Die Entdeckung dieses Wiederbesiedlungsversuchs gelang im Rahmen mehrerer ausgedehnter Erkundungsfahrten, die Hans-Heinrich Zöllick (samt Begleitern) und ich in den letzten drei Tagen unternommen haben. Dabei gab es weitere erfreuliche Entdeckungen: in Zarnewanz ist bereits seit längerem ein zweiter Storch am Horst, das Paar brütet aber nicht. Auch in Kirch Mulsow war am Samstag ein Paar im Nest, hier müssen noch weitere Erkundigungen eingezogen werden. Auch die Anzahl der erfolgreich abgeschlossenen Bruten nimmt erfreulicherweise von Tag zu Tag zu. So konnte zusätzlich zu den schon bekannten Standorten Nachwuchs auch in den Storchenhorsten Stäbelow (mindestens zwei Junge), Clausdorf, Rederank (mindestens drei Junge), Parkentin und Moitin festgestellt werden. In Thelkow und sehr wahrscheinlich auch in Pankelow wird es dagegen in diesem Jahr keine Jungstörche geben.
Durch die doch recht zahlreichen Ankünfte im Mai hat sich die Anzahl der Horstpaare in unserem Landkreis mittlerweile auf 54 erhöht, das ist jetzt noch ein Minus von fünf Horstpaaren gegenüber dem Vorjahr. Hinzu kommen noch fünf bis sechs Einzelstörche, die ihr Nest allein besetzt halten. Von diesen 54 Horstpaaren werden mindestens neun keinen Bruterfolg haben, in den übrigen Nestern besteht momentan noch Hoffnung.
Im Fotoalbum gibt es dieses Mal aktuelle Fotos aus Groß Potrems I, Klingendorf, Kowalz, Stäbelow und Clausdorf.

Storchentour im Landkreis Nordwestmecklenburg

Ein ganz besonderes Nest befindet sich in Schlagresdorf (NWM) auf einem ausgedienten Baukran. Nach der Neuansiedlung 2007 brüten die Störche hier das dritte Mal in Folge.

Am gestrigen Tag unternahm ich eine Storchentour durch das Betreuungsgebiet von Ulf Bähker, der sich um die Störche im Raum Rehna/Gadebusch kümmert. Auch hier gibt es den landesweit feststellbaren Rückgang - statt 13 Horstpaaren 2008 sind es dieses Mal nur neun Paare sowie zwei Einzelstörche.

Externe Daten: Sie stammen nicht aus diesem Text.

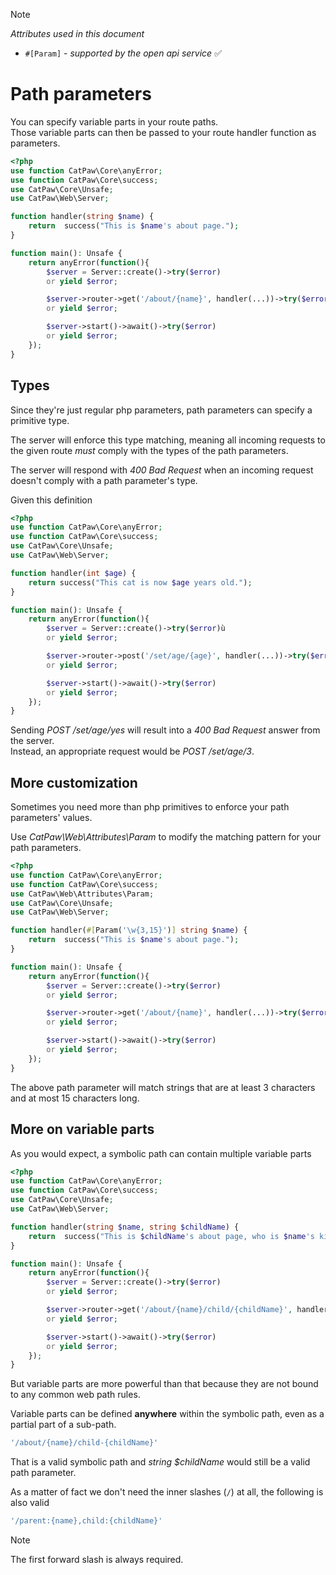 > [!NOTE]
> _Attributes used in this document_
> - `#[Param]` - _supported by the open api service_ ✅

# Path parameters

You can specify variable parts in your route paths.\
Those variable parts can then be passed to your route handler function as parameters.

```php
<?php
use function CatPaw\Core\anyError;
use function CatPaw\Core\success;
use CatPaw\Core\Unsafe;
use CatPaw\Web\Server;

function handler(string $name) {
    return  success("This is $name's about page.");
}

function main(): Unsafe {
    return anyError(function(){
        $server = Server::create()->try($error)
        or yield $error;

        $server->router->get('/about/{name}', handler(...))->try($error)
        or yield $error;

        $server->start()->await()->try($error)
        or yield $error;
    });
}
```

## Types

Since they're just regular php parameters, path parameters can specify a primitive type.

The server will enforce this type matching, meaning all incoming requests to the given route _must_ comply with the
types of the path parameters.

The server will respond with _400 Bad Request_ when an incoming request doesn't comply with a path parameter's type.

Given this definition

```php
<?php
use function CatPaw\Core\anyError;
use function CatPaw\Core\success;
use CatPaw\Core\Unsafe;
use CatPaw\Web\Server;

function handler(int $age) {
    return success("This cat is now $age years old.");
}

function main(): Unsafe {
    return anyError(function(){
        $server = Server::create()->try($error)ù
        or yield $error;

        $server->router->post('/set/age/{age}', handler(...))->try($error)
        or yield $error;

        $server->start()->await()->try($error)
        or yield $error;
    });
}
```

Sending _POST /set/age/yes_ will result into a _400 Bad Request_ answer from the server.\
Instead, an appropriate request would be _POST /set/age/3_.

## More customization

Sometimes you need more than php primitives to enforce your path parameters' values.

Use _CatPaw\Web\Attributes\Param_ to modify the matching pattern for your path parameters.

```php
<?php
use function CatPaw\Core\anyError;
use function CatPaw\Core\success;
use CatPaw\Web\Attributes\Param;
use CatPaw\Core\Unsafe;
use CatPaw\Web\Server;

function handler(#[Param('\w{3,15}')] string $name) {
    return  success("This is $name's about page.");
}

function main(): Unsafe {
    return anyError(function(){
        $server = Server::create()->try($error)
        or yield $error;

        $server->router->get('/about/{name}', handler(...))->try($error)
        or yield $error;

        $server->start()->await()->try($error)
        or yield $error;
    });
}
```

The above path parameter will match strings that are at least 3 characters and at most 15 characters long.

## More on variable parts

As you would expect, a symbolic path can contain multiple variable parts

```php
<?php
use function CatPaw\Core\anyError;
use function CatPaw\Core\success;
use CatPaw\Core\Unsafe;
use CatPaw\Web\Server;

function handler(string $name, string $childName) {
    return  success("This is $childName's about page, who is $name's kitten.");
}

function main(): Unsafe {
    return anyError(function(){
        $server = Server::create()->try($error)
        or yield $error;

        $server->router->get('/about/{name}/child/{childName}', handler(...))->try($error)
        or yield $error;

        $server->start()->await()->try($error)
        or yield $error;
    });
}
```

But variable parts are more powerful than that because they are not bound to any common web path rules.

Variable parts can be defined **anywhere** within the symbolic path, even as a partial part of a sub-path.

```php
'/about/{name}/child-{childName}'
```

That is a valid symbolic path and _string $childName_ would still be a valid path parameter.

As a matter of fact we don't need the inner slashes (`/`) at all, the following is also valid

```php
'/parent:{name},child:{childName}'
```

> [!NOTE]
> The first forward slash is always required.
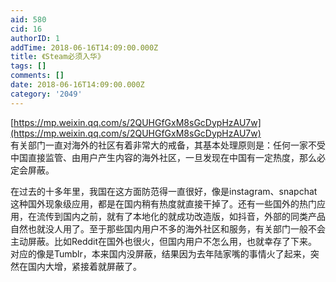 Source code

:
 ```yaml
---
aid: 580
cid: 16
authorID: 1
addTime: 2018-06-16T14:09:00.000Z
title: 《Steam必须入华》
tags: []
comments: []
date: 2018-06-16T14:09:00.000Z
category: '2049'
---
```


[https://mp.weixin.qq.com/s/2QUHGfGxM8sGcDypHzAU7w](https://mp.weixin.qq.com/s/2QUHGfGxM8sGcDypHzAU7w)  
有关部门一直对海外的社区有着非常大的戒备，其基本处理原则是：任何一家不受中国直接监管、由用户产生内容的海外社区，一旦发现在中国有一定热度，那么必定会屏蔽。

在过去的十多年里，我国在这方面防范得一直很好，像是instagram、snapchat这种国外现象级应用，都是在国内稍有热度就直接干掉了。还有一些国外的热门应用，在流传到国内之前，就有了本地化的就成功改造版，如抖音，外部的同类产品自然也就没人用了。至于那些国内用户不多的海外社区和服务，有关部门一般不会主动屏蔽。比如Reddit在国外也很火，但国内用户不怎么用，也就幸存了下来。对应的像是Tumblr，本来国内没屏蔽，结果因为去年陆家嘴的事情火了起来，突然在国内大增，紧接着就屏蔽了。
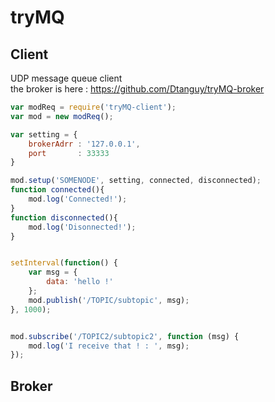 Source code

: # tryMQ

## Client

UDP message queue client  
the broker is here : https://github.com/Dtanguy/tryMQ-broker  

```js
var modReq = require('tryMQ-client');
var mod = new modReq();

var setting = {
	brokerAdrr : '127.0.0.1',
	port	   : 33333
}

mod.setup('SOMENODE', setting, connected, disconnected);
function connected(){
	mod.log('Connected!');
}
function disconnected(){
	mod.log('Disonnected!');
}


setInterval(function() { 
	var msg = {
		data: 'hello !'
	};
	mod.publish('/TOPIC/subtopic', msg);
}, 1000);


mod.subscribe('/TOPIC2/subtopic2', function (msg) {
	mod.log('I receive that ! : ', msg);
});
```

## Broker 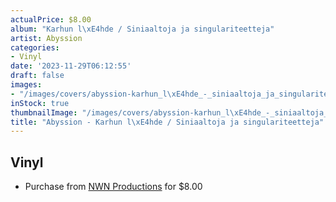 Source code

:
 ```yaml
---
actualPrice: $8.00
album: "Karhun l\xE4hde / Siniaaltoja ja singulariteetteja"
artist: Abyssion
categories:
- Vinyl
date: '2023-11-29T06:12:55'
draft: false
images:
- "/images/covers/abyssion-karhun_l\xE4hde_-_siniaaltoja_ja_singulariteetteja.jpg"
inStock: true
thumbnailImage: "/images/covers/abyssion-karhun_l\xE4hde_-_siniaaltoja_ja_singulariteetteja-thumb.jpg"
title: "Abyssion - Karhun l\xE4hde / Siniaaltoja ja singulariteetteja"
---
```


## Vinyl
* Purchase from [NWN Productions](http://shop.nwnprod.com/index.php?route=product/product&path=75&product_id=39692&sort=pd.name&order=ASC) for $8.00
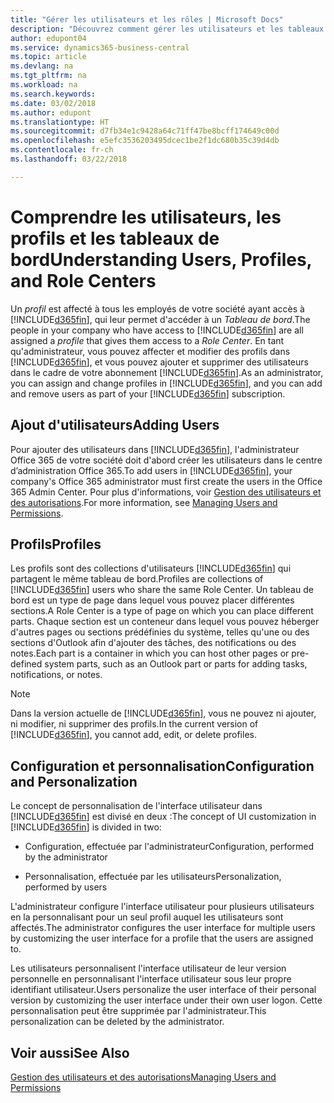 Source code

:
 ```yaml
---
title: "Gérer les utilisateurs et les rôles | Microsoft Docs"
description: "Découvrez comment gérer les utilisateurs et les tableaux de bord dans Business Central."
author: edupont04
ms.service: dynamics365-business-central
ms.topic: article
ms.devlang: na
ms.tgt_pltfrm: na
ms.workload: na
ms.search.keywords: 
ms.date: 03/02/2018
ms.author: edupont
ms.translationtype: HT
ms.sourcegitcommit: d7fb34e1c9428a64c71ff47be8bcff174649c00d
ms.openlocfilehash: e5efc3536203495dcec1be2f1dc680b35c39d4db
ms.contentlocale: fr-ch
ms.lasthandoff: 03/22/2018

---
```

# <a name="understanding-users-profiles-and-role-centers"></a><span data-ttu-id="2bae8-103">Comprendre les utilisateurs, les profils et les tableaux de bord</span><span class="sxs-lookup"><span data-stu-id="2bae8-103">Understanding Users, Profiles, and Role Centers</span></span>
<span data-ttu-id="2bae8-104">Un *profil* est affecté à tous les employés de votre société ayant accès à [!INCLUDE[d365fin](includes/d365fin_md.md)], qui leur permet d'accéder à un *Tableau de bord*.</span><span class="sxs-lookup"><span data-stu-id="2bae8-104">The people in your company who have access to [!INCLUDE[d365fin](includes/d365fin_md.md)] are all assigned a *profile* that gives them access to a *Role Center*.</span></span> <span data-ttu-id="2bae8-105">En tant qu'administrateur, vous pouvez affecter et modifier des profils dans [!INCLUDE[d365fin](includes/d365fin_md.md)], et vous pouvez ajouter et supprimer des utilisateurs dans le cadre de votre abonnement [!INCLUDE[d365fin](includes/d365fin_md.md)].</span><span class="sxs-lookup"><span data-stu-id="2bae8-105">As an administrator, you can assign and change profiles in [!INCLUDE[d365fin](includes/d365fin_md.md)], and you can add and remove users as part of your [!INCLUDE[d365fin](includes/d365fin_md.md)] subscription.</span></span>  

## <a name="adding-users"></a><span data-ttu-id="2bae8-106">Ajout d'utilisateurs</span><span class="sxs-lookup"><span data-stu-id="2bae8-106">Adding Users</span></span>
<span data-ttu-id="2bae8-107">Pour ajouter des utilisateurs dans [!INCLUDE[d365fin](includes/d365fin_md.md)], l'administrateur Office 365 de votre société doit d'abord créer les utilisateurs dans le centre d’administration Office 365.</span><span class="sxs-lookup"><span data-stu-id="2bae8-107">To add users in [!INCLUDE[d365fin](includes/d365fin_md.md)], your company's Office 365 administrator must first create the users in the Office 365 Admin Center.</span></span> <span data-ttu-id="2bae8-108">Pour plus d'informations, voir [Gestion des utilisateurs et des autorisations](ui-how-users-permissions.md).</span><span class="sxs-lookup"><span data-stu-id="2bae8-108">For more information, see [Managing Users and Permissions](ui-how-users-permissions.md).</span></span>  

## <a name="profiles"></a><span data-ttu-id="2bae8-109">Profils</span><span class="sxs-lookup"><span data-stu-id="2bae8-109">Profiles</span></span>
<span data-ttu-id="2bae8-110">Les profils sont des collections d'utilisateurs [!INCLUDE[d365fin](includes/d365fin_md.md)] qui partagent le même tableau de bord.</span><span class="sxs-lookup"><span data-stu-id="2bae8-110">Profiles are collections of [!INCLUDE[d365fin](includes/d365fin_md.md)] users who share the same Role Center.</span></span> <span data-ttu-id="2bae8-111">Un tableau de bord est un type de page dans lequel vous pouvez placer différentes sections.</span><span class="sxs-lookup"><span data-stu-id="2bae8-111">A Role Center is a type of page on which you can place different parts.</span></span> <span data-ttu-id="2bae8-112">Chaque section est un conteneur dans lequel vous pouvez héberger d'autres pages ou sections prédéfinies du système, telles qu'une ou des sections d'Outlook afin d'ajouter des tâches, des notifications ou des notes.</span><span class="sxs-lookup"><span data-stu-id="2bae8-112">Each part is a container in which you can host other pages or pre-defined system parts, such as an Outlook part or parts for adding tasks, notifications, or notes.</span></span>  

> [!NOTE]  
>  <span data-ttu-id="2bae8-113">Dans la version actuelle de [!INCLUDE[d365fin](includes/d365fin_md.md)], vous ne pouvez ni ajouter, ni modifier, ni supprimer des profils.</span><span class="sxs-lookup"><span data-stu-id="2bae8-113">In the current version of [!INCLUDE[d365fin](includes/d365fin_md.md)], you cannot add, edit, or delete profiles.</span></span>  

## <a name="configuration-and-personalization"></a><span data-ttu-id="2bae8-114">Configuration et personnalisation</span><span class="sxs-lookup"><span data-stu-id="2bae8-114">Configuration and Personalization</span></span>
<span data-ttu-id="2bae8-115">Le concept de personnalisation de l'interface utilisateur dans [!INCLUDE[d365fin](includes/d365fin_md.md)] est divisé en deux :</span><span class="sxs-lookup"><span data-stu-id="2bae8-115">The concept of UI customization in [!INCLUDE[d365fin](includes/d365fin_md.md)] is divided in two:</span></span>  

-   <span data-ttu-id="2bae8-116">Configuration, effectuée par l'administrateur</span><span class="sxs-lookup"><span data-stu-id="2bae8-116">Configuration, performed by the administrator</span></span>  

-   <span data-ttu-id="2bae8-117">Personnalisation, effectuée par les utilisateurs</span><span class="sxs-lookup"><span data-stu-id="2bae8-117">Personalization, performed by users</span></span>  

<span data-ttu-id="2bae8-118">L'administrateur configure l'interface utilisateur pour plusieurs utilisateurs en la personnalisant pour un seul profil auquel les utilisateurs sont affectés.</span><span class="sxs-lookup"><span data-stu-id="2bae8-118">The administrator configures the user interface for multiple users by customizing the user interface for a profile that the users are assigned to.</span></span>  

<span data-ttu-id="2bae8-119">Les utilisateurs personnalisent l'interface utilisateur de leur version personnelle en personnalisant l'interface utilisateur sous leur propre identifiant utilisateur.</span><span class="sxs-lookup"><span data-stu-id="2bae8-119">Users personalize the user interface of their personal version by customizing the user interface under their own user logon.</span></span> <span data-ttu-id="2bae8-120">Cette personnalisation peut être supprimée par l'administrateur.</span><span class="sxs-lookup"><span data-stu-id="2bae8-120">This personalization can be deleted by the administrator.</span></span>  

## <a name="see-also"></a><span data-ttu-id="2bae8-121">Voir aussi</span><span class="sxs-lookup"><span data-stu-id="2bae8-121">See Also</span></span>  
[<span data-ttu-id="2bae8-122">Gestion des utilisateurs et des autorisations</span><span class="sxs-lookup"><span data-stu-id="2bae8-122">Managing Users and Permissions</span></span>](ui-how-users-permissions.md)  
<!-- [Customize the User Interface](../customize-the-user-interface.md)   
 [Security Overview](../Security%20Overview.md)-->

An drei Standorten (Meetzen, Pogez und Webelsfelde) sind bereits Jungstörche geschlüpft.
Überall trifft man wie auf diesem Foto aus Schönwolde auf verlassene Storchenhorste.

Im Fotoalbum gibt es zahlreiche Fotos von dieser Tour. Wer sich dazu die Lage der einzelnen Orte ansehen möchte, kann diese Google-Maps-Karte nutzen. Aus unserer Region erreichte mich heute die erfreuliche Nachricht, dass in Klingendorf - 2008 unbesetzt - bereits seit dem 27. April bzw. dem 2. Mai ein Storchenpaar anwesend ist. Aus Grammow berichteten Anwohner, dass auch dort die ersten Fütterungen beobachtet werden konnten.

Wiederbesetzung des Horstes in Klingendorf

Ganz überraschend erhielten wir heute die Nachricht, dass der zuletzt 2004 belegte Storchenhorst in Klingendorf seit etwa fünf Wochen kontinuierlich von einem Storchenpaar besetzt wird. Der erste Storch traf dort am 9.5. ein, der zweite am 13.5. Ist dies eine positive Nachricht, so müssen wir leider aus Kirch Mulsow und Heiligenhagen vermelden, dass es dort in diesem Jahr keinen Storchennachwuchs geben wird. Ein ähnlicher Verdacht besteht jetzt auch für Moitin, doch ist die Situation dort noch unklar. Die Brutverlaufs- und die Ankunftskarte wurden aktualisiert.